Matthew Henderson

college station, tx

Search the NY Times Archive

Jul 24, 2014

UPDATED: This article has been updated to include example code for searching The Guardian's archive as well using their API. That may be found at the bottom of this article.

The Background

I needed to be able to search the NY Times for articles in their archives which match a search term within a defined time period. Thankfully, they have provided an excellent (and free) resource through an API (v2) which makes that possible.

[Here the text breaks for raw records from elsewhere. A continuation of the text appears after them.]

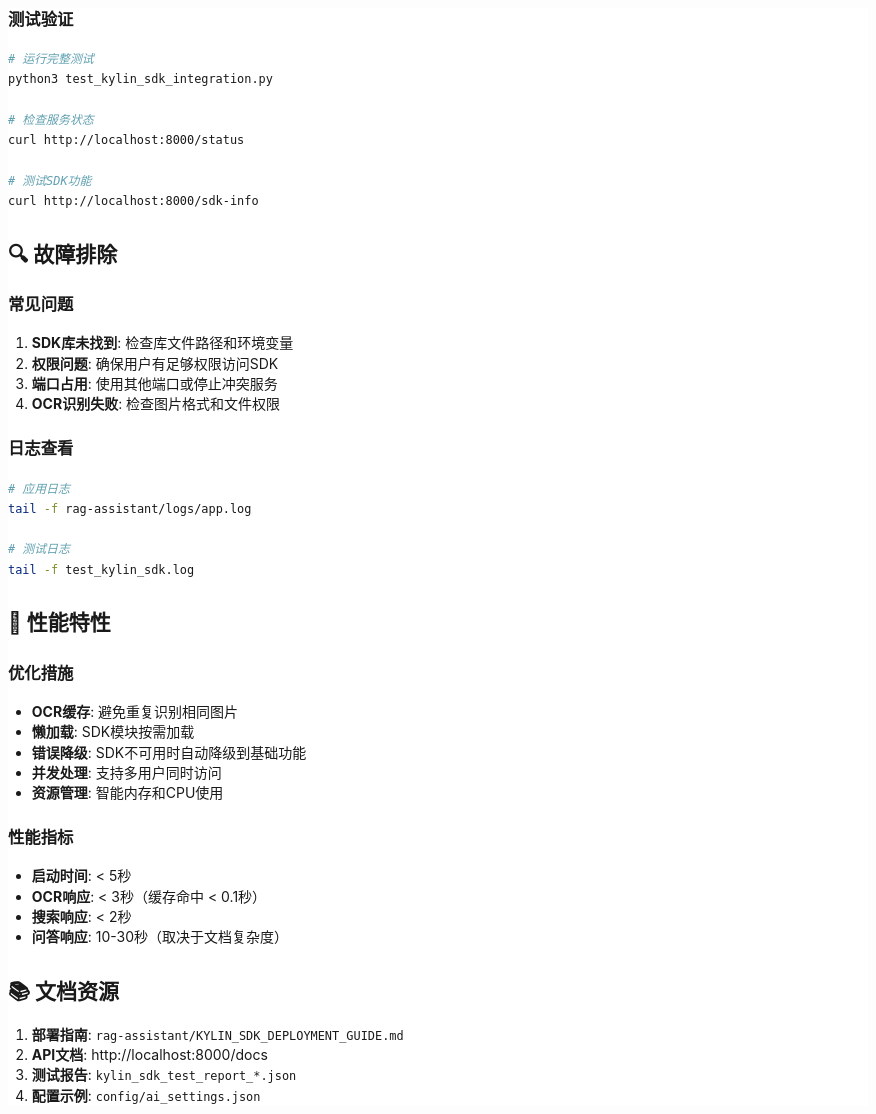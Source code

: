 ### 测试验证
```bash
# 运行完整测试
python3 test_kylin_sdk_integration.py

# 检查服务状态
curl http://localhost:8000/status

# 测试SDK功能
curl http://localhost:8000/sdk-info
```

## 🔍 故障排除

### 常见问题
1. **SDK库未找到**: 检查库文件路径和环境变量
2. **权限问题**: 确保用户有足够权限访问SDK
3. **端口占用**: 使用其他端口或停止冲突服务
4. **OCR识别失败**: 检查图片格式和文件权限

### 日志查看
```bash
# 应用日志
tail -f rag-assistant/logs/app.log

# 测试日志
tail -f test_kylin_sdk.log
```

## 🚀 性能特性

### 优化措施
- **OCR缓存**: 避免重复识别相同图片
- **懒加载**: SDK模块按需加载
- **错误降级**: SDK不可用时自动降级到基础功能
- **并发处理**: 支持多用户同时访问
- **资源管理**: 智能内存和CPU使用

### 性能指标
- **启动时间**: < 5秒
- **OCR响应**: < 3秒（缓存命中 < 0.1秒）
- **搜索响应**: < 2秒
- **问答响应**: 10-30秒（取决于文档复杂度）

## 📚 文档资源

1. **部署指南**: `rag-assistant/KYLIN_SDK_DEPLOYMENT_GUIDE.md`
2. **API文档**: http://localhost:8000/docs
3. **测试报告**: `kylin_sdk_test_report_*.json`
4. **配置示例**: `config/ai_settings.json`
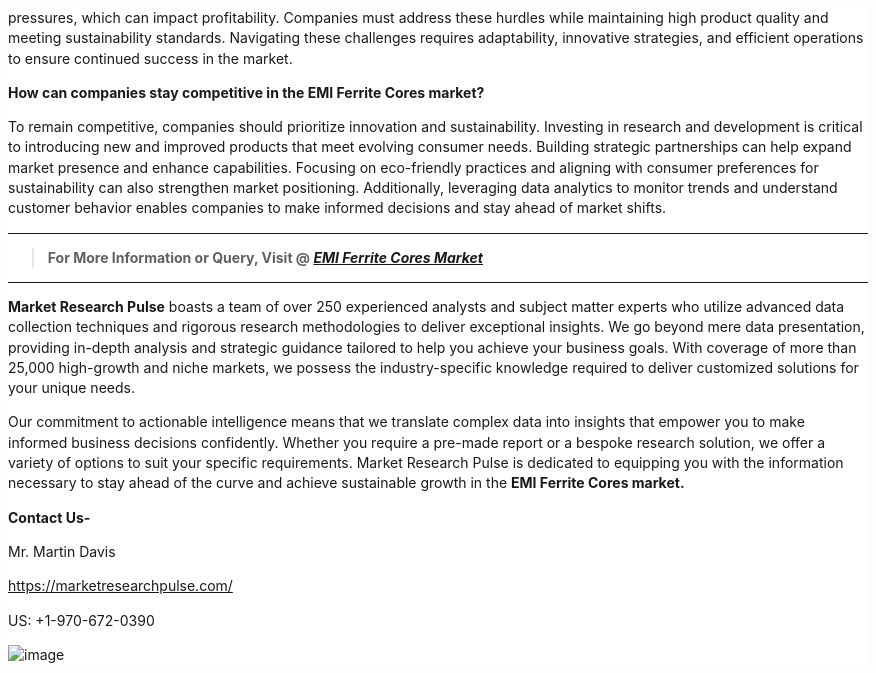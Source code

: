 pressures, which can impact profitability. Companies must address these hurdles while maintaining high product quality and meeting sustainability standards. Navigating these challenges requires adaptability, innovative strategies, and efficient operations to ensure continued success in the market.</p><p><strong>How can companies stay competitive in the EMI Ferrite Cores market?</strong></p><p>To remain competitive, companies should prioritize innovation and sustainability. Investing in research and development is critical to introducing new and improved products that meet evolving consumer needs. Building strategic partnerships can help expand market presence and enhance capabilities. Focusing on eco-friendly practices and aligning with consumer preferences for sustainability can also strengthen market positioning. Additionally, leveraging data analytics to monitor trends and understand customer behavior enables companies to make informed decisions and stay ahead of market shifts.</p><hr /><blockquote><p><strong>For More Information or Query, Visit @&nbsp;<em><a href="https://marketresearchpulse.com/report/129521/emi-ferrite-cores-market?utm_source=Linkedin&utm_medium=030">EMI Ferrite Cores Market</a></em></strong></p></blockquote><hr /><p><strong>Market Research Pulse</strong> boasts a team of over 250 experienced analysts and subject matter experts who utilize advanced data collection techniques and rigorous research methodologies to deliver exceptional insights. We go beyond mere data presentation, providing in-depth analysis and strategic guidance tailored to help you achieve your business goals. With coverage of more than 25,000 high-growth and niche markets, we possess the industry-specific knowledge required to deliver customized solutions for your unique needs.</p><p>Our commitment to actionable intelligence means that we translate complex data into insights that empower you to make informed business decisions confidently. Whether you require a pre-made report or a bespoke research solution, we offer a variety of options to suit your specific requirements. Market Research Pulse is dedicated to equipping you with the information necessary to stay ahead of the curve and achieve sustainable growth in the <strong>EMI Ferrite Cores market.</strong></p><p><strong>Contact Us-</strong></p><p>Mr. Martin Davis</p><p>https://marketresearchpulse.com/</p><p>US: +1-970-672-0390</p>
![image](https://github.com/user-attachments/assets/c7bc7047-49fd-4471-be0a-508f0782cbb3)

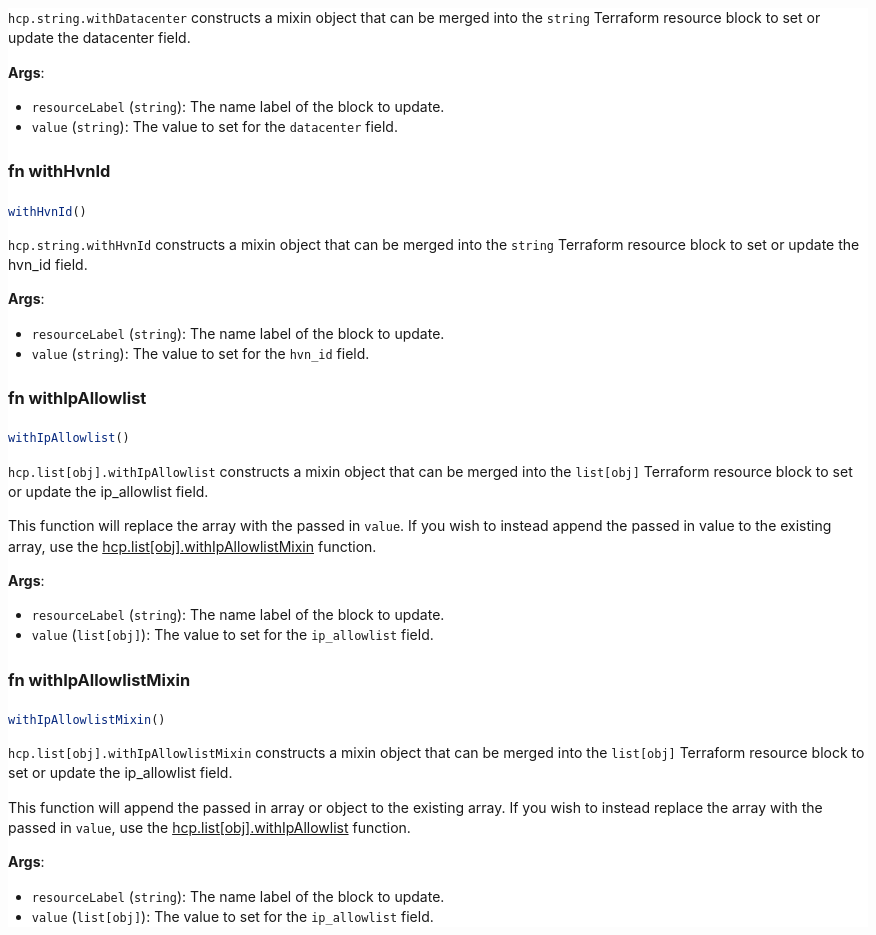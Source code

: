 `hcp.string.withDatacenter` constructs a mixin object that can be merged into the `string`
Terraform resource block to set or update the datacenter field.



**Args**:
  - `resourceLabel` (`string`): The name label of the block to update.
  - `value` (`string`): The value to set for the `datacenter` field.


### fn withHvnId

```ts
withHvnId()
```

`hcp.string.withHvnId` constructs a mixin object that can be merged into the `string`
Terraform resource block to set or update the hvn_id field.



**Args**:
  - `resourceLabel` (`string`): The name label of the block to update.
  - `value` (`string`): The value to set for the `hvn_id` field.


### fn withIpAllowlist

```ts
withIpAllowlist()
```

`hcp.list[obj].withIpAllowlist` constructs a mixin object that can be merged into the `list[obj]`
Terraform resource block to set or update the ip_allowlist field.

This function will replace the array with the passed in `value`. If you wish to instead append the
passed in value to the existing array, use the [hcp.list[obj].withIpAllowlistMixin](TODO) function.


**Args**:
  - `resourceLabel` (`string`): The name label of the block to update.
  - `value` (`list[obj]`): The value to set for the `ip_allowlist` field.


### fn withIpAllowlistMixin

```ts
withIpAllowlistMixin()
```

`hcp.list[obj].withIpAllowlistMixin` constructs a mixin object that can be merged into the `list[obj]`
Terraform resource block to set or update the ip_allowlist field.

This function will append the passed in array or object to the existing array. If you wish
to instead replace the array with the passed in `value`, use the [hcp.list[obj].withIpAllowlist](TODO)
function.


**Args**:
  - `resourceLabel` (`string`): The name label of the block to update.
  - `value` (`list[obj]`): The value to set for the `ip_allowlist` field.
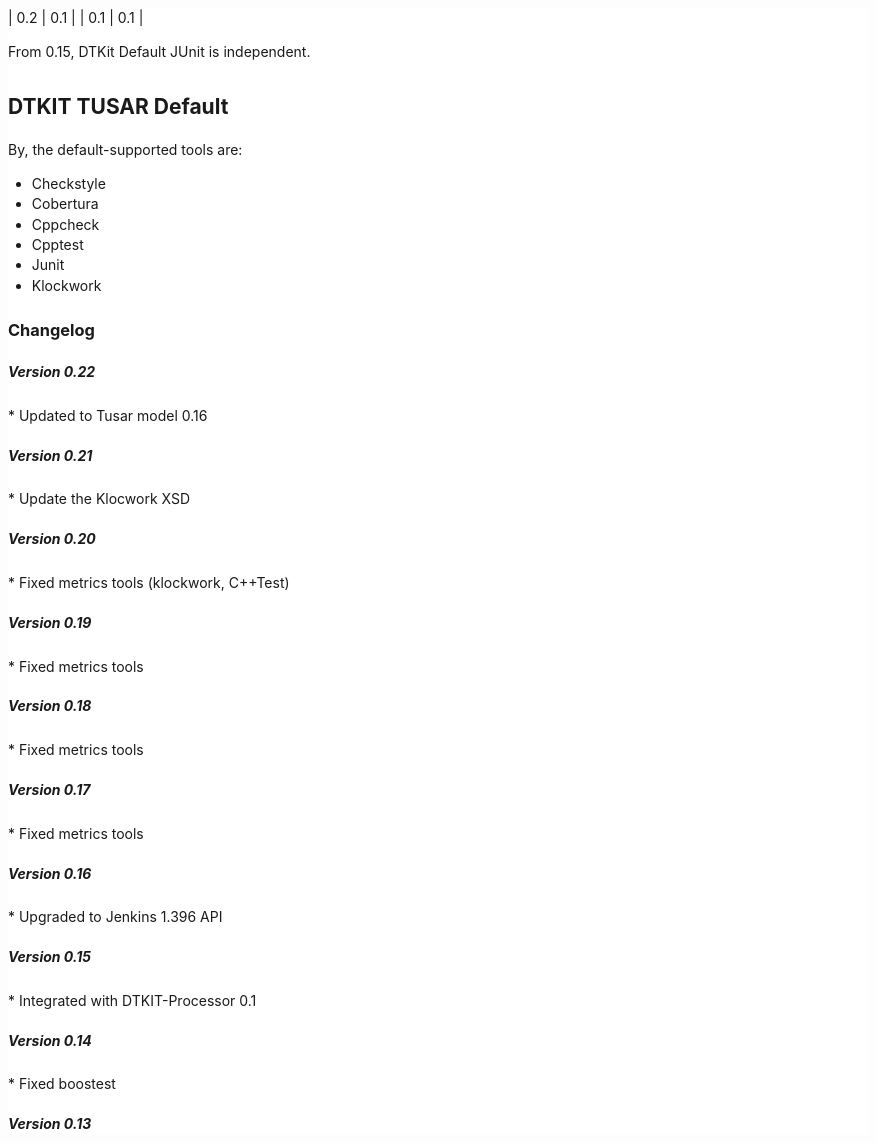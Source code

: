 | 0.2                        | 0.1                   |
| 0.1                        | 0.1                   |

From 0.15, DTKit Default JUnit is independent.

## DTKIT TUSAR Default

By, the default-supported tools are:

-   Checkstyle
-   Cobertura
-   Cppcheck
-   Cpptest
-   Junit
-   Klockwork

### Changelog

##### Version 0.22

\* Updated to Tusar model 0.16

##### Version 0.21

\* Update the Klocwork XSD

##### Version 0.20

\* Fixed metrics tools (klockwork, C++Test)

##### Version 0.19

\* Fixed metrics tools

##### Version 0.18

\* Fixed metrics tools

##### Version 0.17

\* Fixed metrics tools

##### Version 0.16

\* Upgraded to Jenkins 1.396 API

##### Version 0.15

\* Integrated with DTKIT-Processor 0.1

##### Version 0.14

\* Fixed boostest

##### Version 0.13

The first thing you will want to do is review their terms and apply for an API key here: http://developer.nytimes.com Then, if you are interested, I have included the code I used to retrieve my results below, which you might find helpful in performing your own searches. You will need to enter your API key value in the code before running (look for apikey near the very end of the code).

The example code requires the httparty gem, which you may find out more about here: https://github.com/jnunemaker/httparty Install with “sudo gem install httparty”.


What it Does

Running the ruby code below should prompt you to enter:

  • the term you want to search on
  • the begin and end dates in YYYY-MM-DD format

An appropriately named CSV output file for the results is created in the folder where the script is run. Some simple information relating to the search will be displayed as it is running in the terminal.

The following retrieved pieces of information from the returned search results are saved in the CSV file: pub date, source, headline, URL. I have noted some other values that are available in the results, and they should be fairly simple to add to an output source such as the results file.


IMPORTANT

1) Be sure and replace the “apikey” value in the code below with your own key. Otherwise, you will get no results. You may obtain a key and review the terms of use here: http://developer.nytimes.com

2) The example code requires the httparty gem, which you may find out more about here: https://github.com/jnunemaker/httparty Install with “sudo gem install httparty”.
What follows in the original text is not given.